(Items from a data source)
╔══

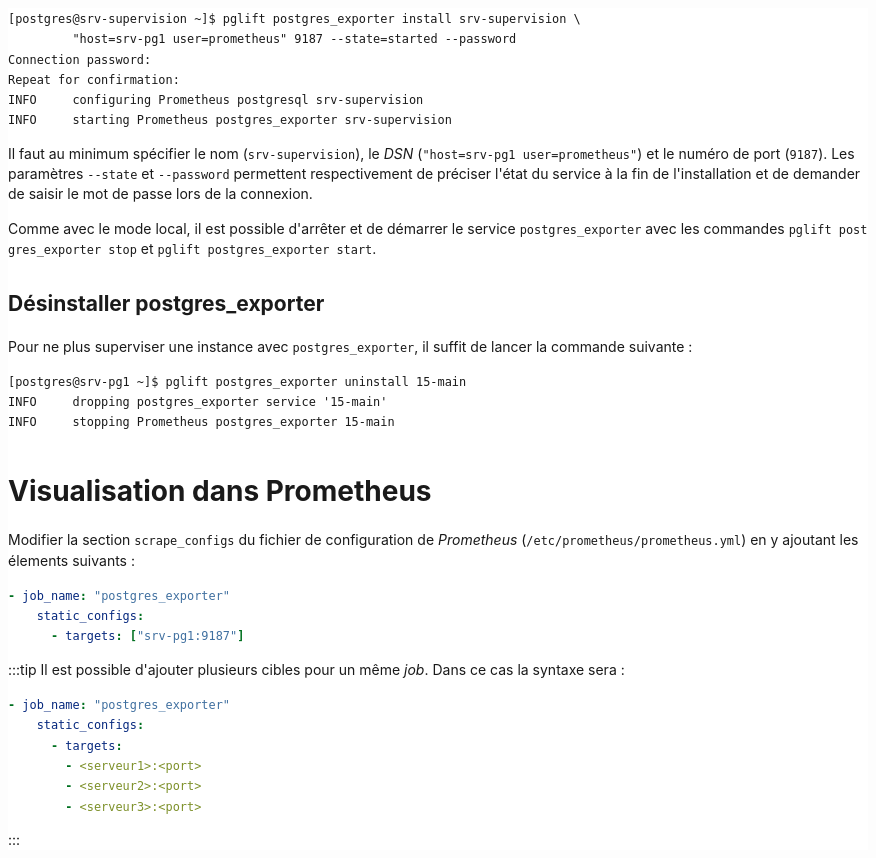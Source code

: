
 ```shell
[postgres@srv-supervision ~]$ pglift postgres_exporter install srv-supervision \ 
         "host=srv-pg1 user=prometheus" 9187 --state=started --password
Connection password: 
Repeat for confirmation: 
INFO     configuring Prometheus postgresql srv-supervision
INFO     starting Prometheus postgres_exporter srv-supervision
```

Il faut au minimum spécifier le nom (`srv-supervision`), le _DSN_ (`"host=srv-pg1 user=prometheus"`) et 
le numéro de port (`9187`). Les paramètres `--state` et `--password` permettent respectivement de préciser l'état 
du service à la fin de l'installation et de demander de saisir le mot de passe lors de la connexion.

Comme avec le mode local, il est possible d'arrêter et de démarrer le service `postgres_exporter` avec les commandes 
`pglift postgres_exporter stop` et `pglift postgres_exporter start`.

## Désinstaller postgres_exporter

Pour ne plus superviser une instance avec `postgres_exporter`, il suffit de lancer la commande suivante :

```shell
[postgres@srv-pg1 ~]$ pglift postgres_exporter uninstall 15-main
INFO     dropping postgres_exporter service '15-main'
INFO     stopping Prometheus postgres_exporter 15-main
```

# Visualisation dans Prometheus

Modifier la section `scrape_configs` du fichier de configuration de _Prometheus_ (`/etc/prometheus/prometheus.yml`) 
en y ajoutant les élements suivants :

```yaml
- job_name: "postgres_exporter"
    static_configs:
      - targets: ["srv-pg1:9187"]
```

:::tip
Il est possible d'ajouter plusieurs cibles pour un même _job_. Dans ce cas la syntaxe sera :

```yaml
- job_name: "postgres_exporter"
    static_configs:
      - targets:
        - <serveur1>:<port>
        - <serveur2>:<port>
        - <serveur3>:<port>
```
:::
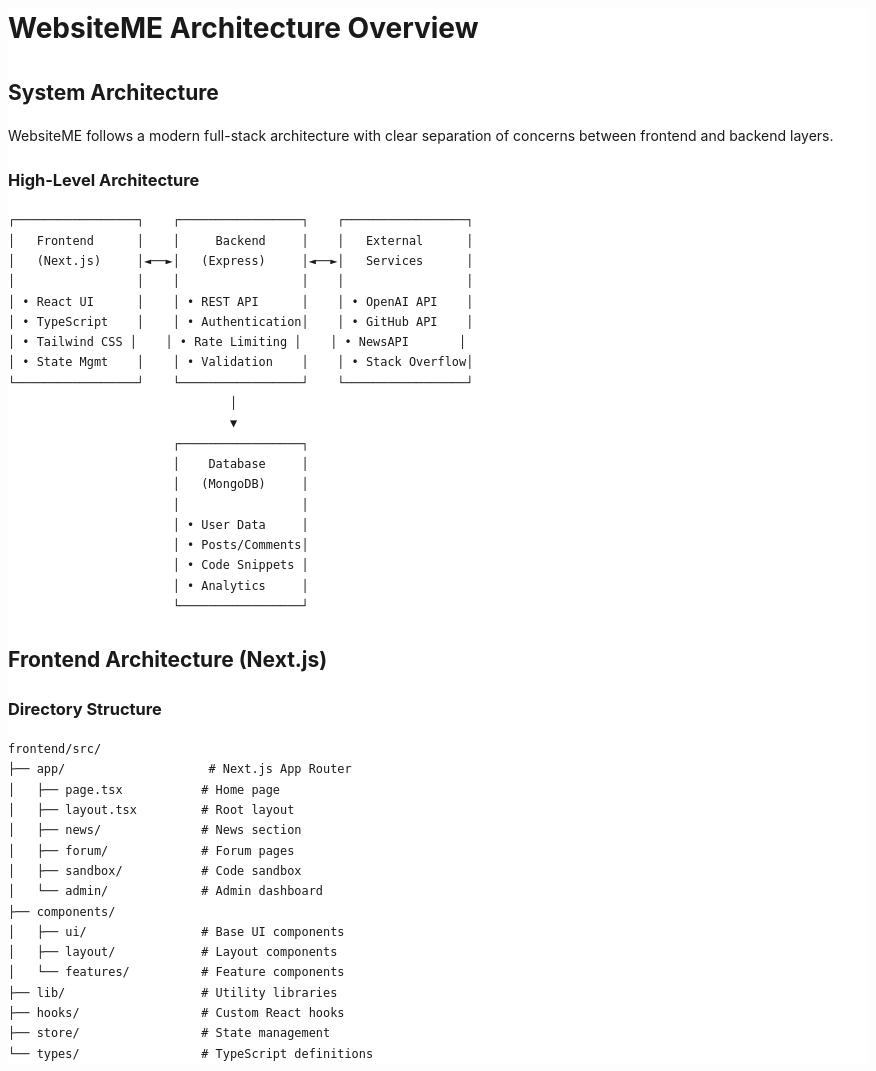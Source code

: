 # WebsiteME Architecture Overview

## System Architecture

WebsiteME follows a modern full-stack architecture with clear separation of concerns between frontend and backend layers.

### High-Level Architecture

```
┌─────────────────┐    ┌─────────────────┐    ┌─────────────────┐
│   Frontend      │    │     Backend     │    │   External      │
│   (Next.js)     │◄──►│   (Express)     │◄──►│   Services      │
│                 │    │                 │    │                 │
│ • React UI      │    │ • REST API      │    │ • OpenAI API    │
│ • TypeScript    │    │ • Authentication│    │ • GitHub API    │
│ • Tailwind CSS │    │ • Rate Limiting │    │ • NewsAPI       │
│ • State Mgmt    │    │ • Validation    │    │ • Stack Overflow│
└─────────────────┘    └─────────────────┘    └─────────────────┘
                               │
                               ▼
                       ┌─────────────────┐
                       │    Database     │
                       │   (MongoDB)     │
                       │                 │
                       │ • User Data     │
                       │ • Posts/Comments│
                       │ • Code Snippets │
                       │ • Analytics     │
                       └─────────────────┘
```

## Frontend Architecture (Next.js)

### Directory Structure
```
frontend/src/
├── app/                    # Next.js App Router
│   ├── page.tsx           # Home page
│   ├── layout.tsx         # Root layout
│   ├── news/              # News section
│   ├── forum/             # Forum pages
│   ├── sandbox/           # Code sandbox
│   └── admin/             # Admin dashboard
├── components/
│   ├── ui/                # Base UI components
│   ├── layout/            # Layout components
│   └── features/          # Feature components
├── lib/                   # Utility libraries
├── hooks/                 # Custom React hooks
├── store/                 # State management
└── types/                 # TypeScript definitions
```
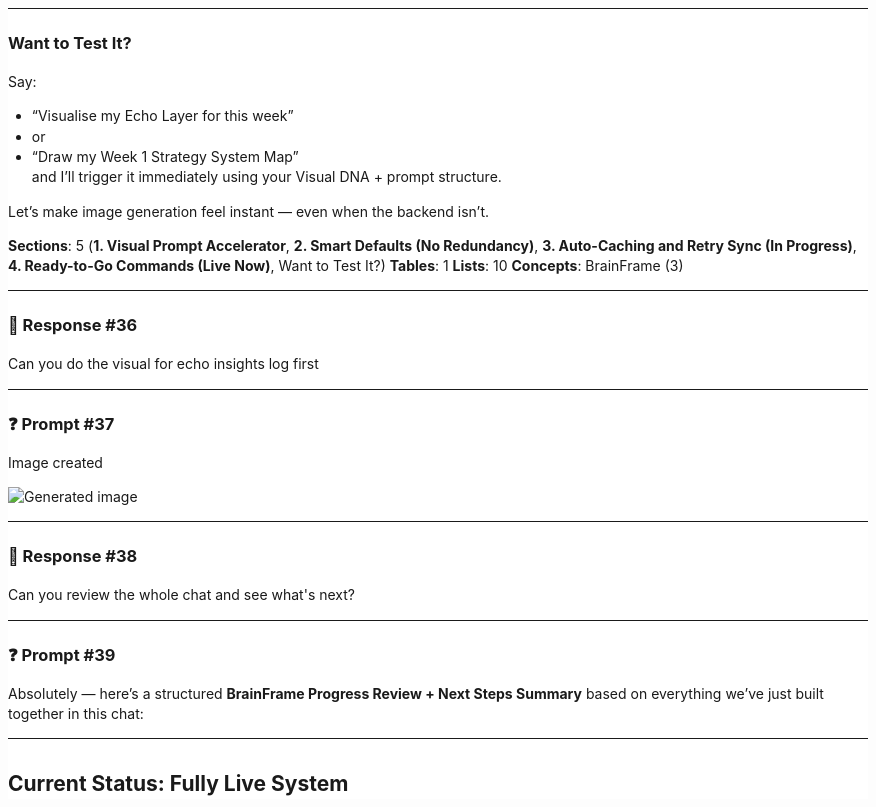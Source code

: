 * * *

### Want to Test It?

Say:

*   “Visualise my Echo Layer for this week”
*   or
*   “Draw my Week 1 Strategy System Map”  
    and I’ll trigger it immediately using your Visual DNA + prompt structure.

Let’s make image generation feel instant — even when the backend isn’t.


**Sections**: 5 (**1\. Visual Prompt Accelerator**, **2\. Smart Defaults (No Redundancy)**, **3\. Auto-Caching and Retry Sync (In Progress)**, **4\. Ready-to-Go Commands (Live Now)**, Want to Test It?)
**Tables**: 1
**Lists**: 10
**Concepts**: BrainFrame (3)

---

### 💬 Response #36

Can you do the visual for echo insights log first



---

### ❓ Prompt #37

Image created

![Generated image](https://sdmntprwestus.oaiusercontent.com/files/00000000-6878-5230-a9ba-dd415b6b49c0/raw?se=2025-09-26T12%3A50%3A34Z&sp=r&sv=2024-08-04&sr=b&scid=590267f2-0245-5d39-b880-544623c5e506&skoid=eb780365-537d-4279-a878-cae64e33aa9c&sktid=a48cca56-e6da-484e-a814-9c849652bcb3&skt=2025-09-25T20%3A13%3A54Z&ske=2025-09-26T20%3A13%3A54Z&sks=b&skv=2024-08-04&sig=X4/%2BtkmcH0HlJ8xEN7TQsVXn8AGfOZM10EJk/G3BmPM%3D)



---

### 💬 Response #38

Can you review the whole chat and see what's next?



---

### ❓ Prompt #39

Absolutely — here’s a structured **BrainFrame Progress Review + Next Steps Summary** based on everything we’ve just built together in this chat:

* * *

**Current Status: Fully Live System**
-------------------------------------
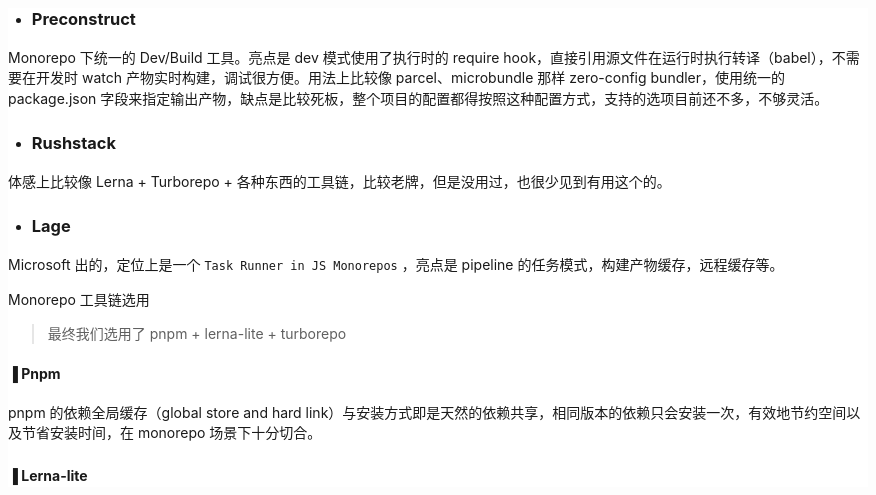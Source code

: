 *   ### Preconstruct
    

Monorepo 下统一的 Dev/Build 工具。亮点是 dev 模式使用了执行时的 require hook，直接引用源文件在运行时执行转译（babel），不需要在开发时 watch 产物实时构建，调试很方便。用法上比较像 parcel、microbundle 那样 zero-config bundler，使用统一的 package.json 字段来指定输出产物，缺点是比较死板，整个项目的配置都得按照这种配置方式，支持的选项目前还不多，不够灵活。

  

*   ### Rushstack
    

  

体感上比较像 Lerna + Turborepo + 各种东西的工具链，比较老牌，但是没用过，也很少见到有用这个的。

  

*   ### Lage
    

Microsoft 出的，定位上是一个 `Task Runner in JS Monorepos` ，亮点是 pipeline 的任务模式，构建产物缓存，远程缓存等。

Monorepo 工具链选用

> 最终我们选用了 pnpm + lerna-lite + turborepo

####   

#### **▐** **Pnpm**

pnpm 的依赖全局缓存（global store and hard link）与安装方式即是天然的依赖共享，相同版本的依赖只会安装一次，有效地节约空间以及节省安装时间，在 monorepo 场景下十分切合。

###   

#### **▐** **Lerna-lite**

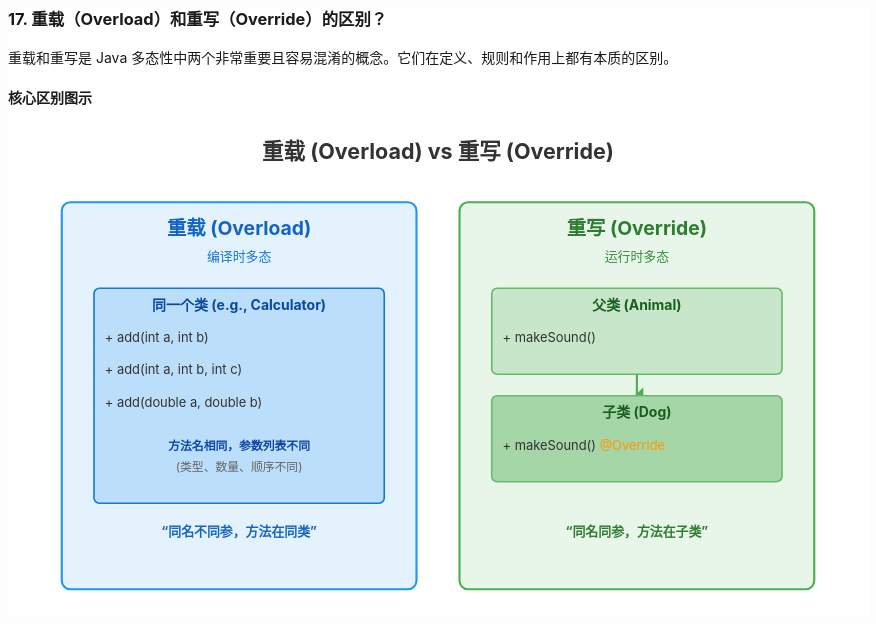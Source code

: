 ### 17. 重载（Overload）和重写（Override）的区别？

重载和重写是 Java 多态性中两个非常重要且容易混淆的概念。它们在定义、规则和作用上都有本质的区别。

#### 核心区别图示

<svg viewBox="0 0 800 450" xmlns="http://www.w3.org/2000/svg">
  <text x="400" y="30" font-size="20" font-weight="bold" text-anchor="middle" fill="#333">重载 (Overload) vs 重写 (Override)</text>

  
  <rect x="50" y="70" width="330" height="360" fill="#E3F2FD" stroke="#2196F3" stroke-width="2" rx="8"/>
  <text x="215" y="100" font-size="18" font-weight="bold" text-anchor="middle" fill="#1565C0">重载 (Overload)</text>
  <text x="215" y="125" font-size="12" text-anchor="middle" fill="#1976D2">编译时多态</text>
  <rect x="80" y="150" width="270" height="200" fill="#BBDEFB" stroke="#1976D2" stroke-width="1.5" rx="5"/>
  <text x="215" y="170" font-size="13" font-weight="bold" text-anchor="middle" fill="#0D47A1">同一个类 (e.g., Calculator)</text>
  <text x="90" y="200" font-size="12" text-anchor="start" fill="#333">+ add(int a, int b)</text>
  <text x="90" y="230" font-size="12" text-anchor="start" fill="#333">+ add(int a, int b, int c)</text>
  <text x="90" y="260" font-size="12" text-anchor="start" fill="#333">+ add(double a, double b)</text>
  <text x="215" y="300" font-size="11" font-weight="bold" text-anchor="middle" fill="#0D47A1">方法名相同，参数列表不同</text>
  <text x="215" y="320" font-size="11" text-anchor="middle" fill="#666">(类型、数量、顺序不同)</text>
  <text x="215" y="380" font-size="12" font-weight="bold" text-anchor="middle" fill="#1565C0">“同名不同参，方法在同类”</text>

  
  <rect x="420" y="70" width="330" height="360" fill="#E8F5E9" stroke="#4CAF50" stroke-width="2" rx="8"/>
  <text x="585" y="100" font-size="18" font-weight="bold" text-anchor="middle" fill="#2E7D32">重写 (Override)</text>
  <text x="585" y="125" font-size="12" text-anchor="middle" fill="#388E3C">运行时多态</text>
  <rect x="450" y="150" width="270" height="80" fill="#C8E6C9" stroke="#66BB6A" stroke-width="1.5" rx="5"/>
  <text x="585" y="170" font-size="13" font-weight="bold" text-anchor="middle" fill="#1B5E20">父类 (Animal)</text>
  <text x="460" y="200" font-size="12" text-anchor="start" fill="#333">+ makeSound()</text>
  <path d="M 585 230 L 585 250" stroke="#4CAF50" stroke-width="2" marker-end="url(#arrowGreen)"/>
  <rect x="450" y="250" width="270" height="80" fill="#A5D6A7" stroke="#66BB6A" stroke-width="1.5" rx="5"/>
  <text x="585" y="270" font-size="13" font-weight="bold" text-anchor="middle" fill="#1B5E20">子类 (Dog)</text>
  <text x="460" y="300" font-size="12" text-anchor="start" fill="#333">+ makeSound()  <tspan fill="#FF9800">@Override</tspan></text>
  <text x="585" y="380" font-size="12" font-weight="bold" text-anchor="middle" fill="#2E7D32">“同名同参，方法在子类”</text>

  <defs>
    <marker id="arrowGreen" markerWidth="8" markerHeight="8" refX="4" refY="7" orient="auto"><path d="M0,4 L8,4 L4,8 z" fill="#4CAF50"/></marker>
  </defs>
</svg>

╚══

Exercise brief:
Check each line above for the string "path" and copy those that have it.

Response to the task:
  <path d="M 585 230 L 585 250" stroke="#4CAF50" stroke-width="2" marker-end="url(#arrowGreen)"/>
    <marker id="arrowGreen" markerWidth="8" markerHeight="8" refX="4" refY="7" orient="auto"><path d="M0,4 L8,4 L4,8 z" fill="#4CAF50"/></marker>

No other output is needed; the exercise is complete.